To do: Output all records precisely as written.

Entries taken from a collection
= Beginning of Section =
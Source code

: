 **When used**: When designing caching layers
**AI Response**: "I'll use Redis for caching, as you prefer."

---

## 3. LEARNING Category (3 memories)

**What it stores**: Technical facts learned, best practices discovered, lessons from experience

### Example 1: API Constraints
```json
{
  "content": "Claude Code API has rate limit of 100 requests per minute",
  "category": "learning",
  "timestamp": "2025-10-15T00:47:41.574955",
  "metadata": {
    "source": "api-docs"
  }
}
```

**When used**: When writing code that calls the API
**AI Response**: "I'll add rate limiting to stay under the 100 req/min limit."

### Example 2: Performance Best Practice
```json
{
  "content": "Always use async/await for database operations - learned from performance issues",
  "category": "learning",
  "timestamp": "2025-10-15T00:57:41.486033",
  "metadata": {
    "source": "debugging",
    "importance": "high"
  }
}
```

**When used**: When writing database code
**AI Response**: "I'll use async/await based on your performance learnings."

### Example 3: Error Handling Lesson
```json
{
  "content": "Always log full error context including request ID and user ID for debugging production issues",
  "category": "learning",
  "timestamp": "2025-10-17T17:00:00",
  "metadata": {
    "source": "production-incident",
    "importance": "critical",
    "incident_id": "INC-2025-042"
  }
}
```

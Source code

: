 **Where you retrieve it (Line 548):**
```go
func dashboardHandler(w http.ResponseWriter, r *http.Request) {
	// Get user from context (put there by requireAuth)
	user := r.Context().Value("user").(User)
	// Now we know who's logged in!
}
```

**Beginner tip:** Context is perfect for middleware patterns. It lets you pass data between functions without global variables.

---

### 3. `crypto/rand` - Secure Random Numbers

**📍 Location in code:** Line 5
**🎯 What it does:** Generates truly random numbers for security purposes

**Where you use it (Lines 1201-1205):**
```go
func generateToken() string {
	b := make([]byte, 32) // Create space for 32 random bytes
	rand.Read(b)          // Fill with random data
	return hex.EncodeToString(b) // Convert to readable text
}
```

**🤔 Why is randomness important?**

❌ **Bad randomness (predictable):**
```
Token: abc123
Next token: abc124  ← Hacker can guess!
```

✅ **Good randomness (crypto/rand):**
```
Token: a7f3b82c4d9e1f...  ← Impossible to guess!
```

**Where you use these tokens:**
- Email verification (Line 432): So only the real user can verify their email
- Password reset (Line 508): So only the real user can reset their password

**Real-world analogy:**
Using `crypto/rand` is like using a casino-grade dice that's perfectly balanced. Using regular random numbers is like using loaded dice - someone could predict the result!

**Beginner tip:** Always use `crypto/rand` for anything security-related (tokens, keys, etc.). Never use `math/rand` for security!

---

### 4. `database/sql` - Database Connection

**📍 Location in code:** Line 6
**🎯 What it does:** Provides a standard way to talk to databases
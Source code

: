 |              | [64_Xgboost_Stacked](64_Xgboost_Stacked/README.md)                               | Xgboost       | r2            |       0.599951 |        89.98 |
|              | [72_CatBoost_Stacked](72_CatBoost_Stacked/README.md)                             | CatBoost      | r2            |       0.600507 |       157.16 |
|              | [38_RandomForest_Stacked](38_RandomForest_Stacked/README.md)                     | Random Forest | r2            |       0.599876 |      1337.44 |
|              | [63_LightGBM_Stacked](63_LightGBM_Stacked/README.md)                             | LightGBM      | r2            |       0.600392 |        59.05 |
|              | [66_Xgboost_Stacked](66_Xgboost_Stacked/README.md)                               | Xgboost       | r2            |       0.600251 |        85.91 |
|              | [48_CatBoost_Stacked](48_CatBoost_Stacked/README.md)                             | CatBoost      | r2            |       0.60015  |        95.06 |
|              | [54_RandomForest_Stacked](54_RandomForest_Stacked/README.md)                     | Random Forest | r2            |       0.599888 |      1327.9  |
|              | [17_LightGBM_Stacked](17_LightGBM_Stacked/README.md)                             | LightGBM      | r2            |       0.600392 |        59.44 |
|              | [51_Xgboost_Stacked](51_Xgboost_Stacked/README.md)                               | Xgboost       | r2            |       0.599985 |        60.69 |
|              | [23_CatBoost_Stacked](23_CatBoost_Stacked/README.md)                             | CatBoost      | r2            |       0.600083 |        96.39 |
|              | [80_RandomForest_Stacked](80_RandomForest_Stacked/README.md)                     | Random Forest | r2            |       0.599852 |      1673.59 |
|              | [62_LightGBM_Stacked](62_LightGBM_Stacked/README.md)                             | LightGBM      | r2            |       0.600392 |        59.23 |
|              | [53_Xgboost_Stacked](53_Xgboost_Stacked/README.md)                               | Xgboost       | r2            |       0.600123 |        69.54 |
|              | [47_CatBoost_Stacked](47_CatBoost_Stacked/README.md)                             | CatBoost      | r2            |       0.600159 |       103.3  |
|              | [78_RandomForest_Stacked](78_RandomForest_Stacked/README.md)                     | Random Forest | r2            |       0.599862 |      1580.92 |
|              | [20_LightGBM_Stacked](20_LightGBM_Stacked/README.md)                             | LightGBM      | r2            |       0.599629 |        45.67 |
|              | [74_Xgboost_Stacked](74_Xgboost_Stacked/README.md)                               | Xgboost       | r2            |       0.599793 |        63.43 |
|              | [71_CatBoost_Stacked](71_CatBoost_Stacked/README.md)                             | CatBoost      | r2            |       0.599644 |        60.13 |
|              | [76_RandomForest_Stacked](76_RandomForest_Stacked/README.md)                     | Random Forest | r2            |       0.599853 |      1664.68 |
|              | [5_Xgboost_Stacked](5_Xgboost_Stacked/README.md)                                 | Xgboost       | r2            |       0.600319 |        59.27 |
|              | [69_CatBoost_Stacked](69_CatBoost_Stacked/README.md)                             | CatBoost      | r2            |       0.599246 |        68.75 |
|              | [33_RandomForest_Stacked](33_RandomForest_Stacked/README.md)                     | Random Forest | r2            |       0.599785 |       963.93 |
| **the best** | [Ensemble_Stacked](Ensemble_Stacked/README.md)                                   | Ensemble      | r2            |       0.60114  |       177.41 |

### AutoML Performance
= End of Section =
Expected answer:
Source code

: **When used**: When designing caching layers
**AI Response**: "I'll use Redis for caching, as you prefer."

---

## 3. LEARNING Category (3 memories)

**What it stores**: Technical facts learned, best practices discovered, lessons from experience

### Example 1: API Constraints
```json
{
  "content": "Claude Code API has rate limit of 100 requests per minute",
  "category": "learning",
  "timestamp": "2025-10-15T00:47:41.574955",
  "metadata": {
    "source": "api-docs"
  }
}
```

**When used**: When writing code that calls the API
**AI Response**: "I'll add rate limiting to stay under the 100 req/min limit."

### Example 2: Performance Best Practice
```json
{
  "content": "Always use async/await for database operations - learned from performance issues",
  "category": "learning",
  "timestamp": "2025-10-15T00:57:41.486033",
  "metadata": {
    "source": "debugging",
    "importance": "high"
  }
}
```

**When used**: When writing database code
**AI Response**: "I'll use async/await based on your performance learnings."

### Example 3: Error Handling Lesson
```json
{
  "content": "Always log full error context including request ID and user ID for debugging production issues",
  "category": "learning",
  "timestamp": "2025-10-17T17:00:00",
  "metadata": {
    "source": "production-incident",
    "importance": "critical",
    "incident_id": "INC-2025-042"
  }
}
```

Source code

: **Where you retrieve it (Line 548):**
```go
func dashboardHandler(w http.ResponseWriter, r *http.Request) {
	// Get user from context (put there by requireAuth)
	user := r.Context().Value("user").(User)
	// Now we know who's logged in!
}
```

**Beginner tip:** Context is perfect for middleware patterns. It lets you pass data between functions without global variables.

---

### 3. `crypto/rand` - Secure Random Numbers

**📍 Location in code:** Line 5
**🎯 What it does:** Generates truly random numbers for security purposes

**Where you use it (Lines 1201-1205):**
```go
func generateToken() string {
	b := make([]byte, 32) // Create space for 32 random bytes
	rand.Read(b)          // Fill with random data
	return hex.EncodeToString(b) // Convert to readable text
}
```

**🤔 Why is randomness important?**

❌ **Bad randomness (predictable):**
```
Token: abc123
Next token: abc124  ← Hacker can guess!
```

✅ **Good randomness (crypto/rand):**
```
Token: a7f3b82c4d9e1f...  ← Impossible to guess!
```

**Where you use these tokens:**
- Email verification (Line 432): So only the real user can verify their email
- Password reset (Line 508): So only the real user can reset their password

**Real-world analogy:**
Using `crypto/rand` is like using a casino-grade dice that's perfectly balanced. Using regular random numbers is like using loaded dice - someone could predict the result!

**Beginner tip:** Always use `crypto/rand` for anything security-related (tokens, keys, etc.). Never use `math/rand` for security!

---

### 4. `database/sql` - Database Connection

**📍 Location in code:** Line 6
**🎯 What it does:** Provides a standard way to talk to databases
Source code

: |              | [64_Xgboost_Stacked](64_Xgboost_Stacked/README.md)                               | Xgboost       | r2            |       0.599951 |        89.98 |
|              | [72_CatBoost_Stacked](72_CatBoost_Stacked/README.md)                             | CatBoost      | r2            |       0.600507 |       157.16 |
|              | [38_RandomForest_Stacked](38_RandomForest_Stacked/README.md)                     | Random Forest | r2            |       0.599876 |      1337.44 |
|              | [63_LightGBM_Stacked](63_LightGBM_Stacked/README.md)                             | LightGBM      | r2            |       0.600392 |        59.05 |
|              | [66_Xgboost_Stacked](66_Xgboost_Stacked/README.md)                               | Xgboost       | r2            |       0.600251 |        85.91 |
|              | [48_CatBoost_Stacked](48_CatBoost_Stacked/README.md)                             | CatBoost      | r2            |       0.60015  |        95.06 |
|              | [54_RandomForest_Stacked](54_RandomForest_Stacked/README.md)                     | Random Forest | r2            |       0.599888 |      1327.9  |
|              | [17_LightGBM_Stacked](17_LightGBM_Stacked/README.md)                             | LightGBM      | r2            |       0.600392 |        59.44 |
|              | [51_Xgboost_Stacked](51_Xgboost_Stacked/README.md)                               | Xgboost       | r2            |       0.599985 |        60.69 |
|              | [23_CatBoost_Stacked](23_CatBoost_Stacked/README.md)                             | CatBoost      | r2            |       0.600083 |        96.39 |
|              | [80_RandomForest_Stacked](80_RandomForest_Stacked/README.md)                     | Random Forest | r2            |       0.599852 |      1673.59 |
|              | [62_LightGBM_Stacked](62_LightGBM_Stacked/README.md)                             | LightGBM      | r2            |       0.600392 |        59.23 |
|              | [53_Xgboost_Stacked](53_Xgboost_Stacked/README.md)                               | Xgboost       | r2            |       0.600123 |        69.54 |
|              | [47_CatBoost_Stacked](47_CatBoost_Stacked/README.md)                             | CatBoost      | r2            |       0.600159 |       103.3  |
|              | [78_RandomForest_Stacked](78_RandomForest_Stacked/README.md)                     | Random Forest | r2            |       0.599862 |      1580.92 |
|              | [20_LightGBM_Stacked](20_LightGBM_Stacked/README.md)                             | LightGBM      | r2            |       0.599629 |        45.67 |
|              | [74_Xgboost_Stacked](74_Xgboost_Stacked/README.md)                               | Xgboost       | r2            |       0.599793 |        63.43 |
|              | [71_CatBoost_Stacked](71_CatBoost_Stacked/README.md)                             | CatBoost      | r2            |       0.599644 |        60.13 |
|              | [76_RandomForest_Stacked](76_RandomForest_Stacked/README.md)                     | Random Forest | r2            |       0.599853 |      1664.68 |
|              | [5_Xgboost_Stacked](5_Xgboost_Stacked/README.md)                                 | Xgboost       | r2            |       0.600319 |        59.27 |
|              | [69_CatBoost_Stacked](69_CatBoost_Stacked/README.md)                             | CatBoost      | r2            |       0.599246 |        68.75 |
|              | [33_RandomForest_Stacked](33_RandomForest_Stacked/README.md)                     | Random Forest | r2            |       0.599785 |       963.93 |
| **the best** | [Ensemble_Stacked](Ensemble_Stacked/README.md)                                   | Ensemble      | r2            |       0.60114  |       177.41 |

### AutoML Performance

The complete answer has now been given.